Australia/Israel Review
Rouhani: Ruse or Strategic Rethink?
Nov 21, 2013 | Yehonathan Tommer
Yehonathan Tommer
Iranian President Hassan Rouhani had led an international charm offensive since his election in June. There is no doubt that his diplomatic style – and that of those he has chosen to work with him, especially soft-spoken Iranian Foreign Minister Mohammad Javad Zarif with his impeccable English – is a distinct contrast with the deliberately confrontational approach of previous President Mahmoud Ahmedinejad. This new approach had clearly underpinned the latest rounds of negotiations on the nuclear program in Geneva.
But is the change a change of style or substance?
American columnist Thomas Friedman (“Wolf, a Sheep or What?” New York Times, Oct. 5) has argued that “The decision to re-enter negotiations is a clear signal that crucial players [in Iran] do not think the status quo – crushing sanctions – is viable for them anymore.” He has suggested that Western leaders seek ways of helping Iran’s President and his country’s top leadership decide to transform Iran from an isolated rogue state into a responsible “Middle Eastern China”.
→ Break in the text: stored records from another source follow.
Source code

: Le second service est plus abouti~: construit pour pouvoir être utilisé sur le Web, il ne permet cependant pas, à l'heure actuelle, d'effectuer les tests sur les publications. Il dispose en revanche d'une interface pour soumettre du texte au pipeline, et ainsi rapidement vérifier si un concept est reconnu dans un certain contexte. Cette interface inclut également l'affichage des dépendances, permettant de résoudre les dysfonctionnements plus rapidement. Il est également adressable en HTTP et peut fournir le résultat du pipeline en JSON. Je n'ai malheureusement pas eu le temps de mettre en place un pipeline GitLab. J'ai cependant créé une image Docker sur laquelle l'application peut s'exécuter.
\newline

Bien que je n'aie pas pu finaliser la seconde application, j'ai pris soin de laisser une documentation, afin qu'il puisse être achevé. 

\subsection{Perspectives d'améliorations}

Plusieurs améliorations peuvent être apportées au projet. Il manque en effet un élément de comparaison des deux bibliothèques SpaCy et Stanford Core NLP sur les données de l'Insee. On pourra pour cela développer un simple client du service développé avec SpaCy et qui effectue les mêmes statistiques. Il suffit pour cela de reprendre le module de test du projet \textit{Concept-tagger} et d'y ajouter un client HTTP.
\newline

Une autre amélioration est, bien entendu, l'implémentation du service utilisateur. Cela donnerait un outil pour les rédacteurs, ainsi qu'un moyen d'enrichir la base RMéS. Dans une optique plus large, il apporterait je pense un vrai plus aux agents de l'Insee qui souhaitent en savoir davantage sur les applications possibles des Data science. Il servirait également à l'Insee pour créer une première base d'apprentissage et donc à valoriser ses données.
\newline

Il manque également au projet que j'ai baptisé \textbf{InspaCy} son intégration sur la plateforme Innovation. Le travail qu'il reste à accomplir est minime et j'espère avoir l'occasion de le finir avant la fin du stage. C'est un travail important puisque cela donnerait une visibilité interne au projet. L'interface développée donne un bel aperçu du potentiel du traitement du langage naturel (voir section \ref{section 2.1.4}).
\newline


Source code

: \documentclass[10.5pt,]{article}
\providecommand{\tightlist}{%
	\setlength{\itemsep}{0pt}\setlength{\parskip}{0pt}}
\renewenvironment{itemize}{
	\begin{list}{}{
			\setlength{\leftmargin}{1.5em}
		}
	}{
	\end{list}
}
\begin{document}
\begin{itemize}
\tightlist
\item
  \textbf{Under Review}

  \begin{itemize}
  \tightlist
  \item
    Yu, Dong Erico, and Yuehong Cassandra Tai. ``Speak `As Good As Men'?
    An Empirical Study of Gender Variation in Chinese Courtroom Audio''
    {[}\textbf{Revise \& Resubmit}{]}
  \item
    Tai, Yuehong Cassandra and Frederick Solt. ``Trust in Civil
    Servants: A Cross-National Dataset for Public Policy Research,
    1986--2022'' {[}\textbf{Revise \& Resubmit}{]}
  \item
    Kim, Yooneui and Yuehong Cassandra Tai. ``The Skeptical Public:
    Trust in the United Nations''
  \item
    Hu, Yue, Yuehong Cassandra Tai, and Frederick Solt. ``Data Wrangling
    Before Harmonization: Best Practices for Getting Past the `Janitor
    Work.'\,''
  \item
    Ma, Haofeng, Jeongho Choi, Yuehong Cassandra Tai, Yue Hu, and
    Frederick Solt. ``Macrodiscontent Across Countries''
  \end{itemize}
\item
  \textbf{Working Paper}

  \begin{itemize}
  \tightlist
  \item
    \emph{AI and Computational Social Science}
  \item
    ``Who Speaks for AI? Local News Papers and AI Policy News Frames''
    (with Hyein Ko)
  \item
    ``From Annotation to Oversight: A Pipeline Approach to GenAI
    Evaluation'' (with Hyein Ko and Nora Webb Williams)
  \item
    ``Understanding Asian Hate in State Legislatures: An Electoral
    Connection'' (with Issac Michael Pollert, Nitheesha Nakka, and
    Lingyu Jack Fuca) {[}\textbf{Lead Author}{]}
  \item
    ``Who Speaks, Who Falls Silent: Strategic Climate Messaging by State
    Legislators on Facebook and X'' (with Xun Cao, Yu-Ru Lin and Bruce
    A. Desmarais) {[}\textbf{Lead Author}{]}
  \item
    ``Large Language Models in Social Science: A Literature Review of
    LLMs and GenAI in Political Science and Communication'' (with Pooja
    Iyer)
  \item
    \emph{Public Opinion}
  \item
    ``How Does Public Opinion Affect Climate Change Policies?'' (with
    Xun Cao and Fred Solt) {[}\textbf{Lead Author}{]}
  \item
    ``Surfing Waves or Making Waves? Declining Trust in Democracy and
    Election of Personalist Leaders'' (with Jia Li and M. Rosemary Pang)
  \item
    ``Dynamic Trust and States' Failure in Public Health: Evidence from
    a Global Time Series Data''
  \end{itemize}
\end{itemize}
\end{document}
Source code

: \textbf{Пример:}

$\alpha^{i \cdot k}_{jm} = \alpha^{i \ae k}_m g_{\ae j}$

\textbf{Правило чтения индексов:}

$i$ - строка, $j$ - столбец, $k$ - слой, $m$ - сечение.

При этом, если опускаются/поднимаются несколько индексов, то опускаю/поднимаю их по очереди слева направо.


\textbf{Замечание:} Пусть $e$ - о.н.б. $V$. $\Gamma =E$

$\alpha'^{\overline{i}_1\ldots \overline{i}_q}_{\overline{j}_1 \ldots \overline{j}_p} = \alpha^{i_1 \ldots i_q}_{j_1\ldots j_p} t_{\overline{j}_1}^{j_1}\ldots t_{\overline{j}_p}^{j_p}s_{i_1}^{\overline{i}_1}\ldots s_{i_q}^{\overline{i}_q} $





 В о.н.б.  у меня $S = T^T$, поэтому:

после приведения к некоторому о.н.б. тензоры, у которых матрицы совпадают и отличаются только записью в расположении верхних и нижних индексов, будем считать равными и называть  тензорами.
By contrast, Israeli Prime Minister Binyamin Netanyahu, who has for decades campaigned against Iran’s steady progress toward a nuclear military capability, seems convinced that Iranian leaders are not actually making any significant strategic adjustment. He sides with those arguing that Rouhani differs from his predecessor Ahmadinejad only in style; he is likely pursuing a softer and cleverer diplomacy of deception and the regime – which is headed by Supreme Leader Ayatollah Ali Khamenei, not Rouhani – has not abandoned Iran’s zealous quest for nuclear arms.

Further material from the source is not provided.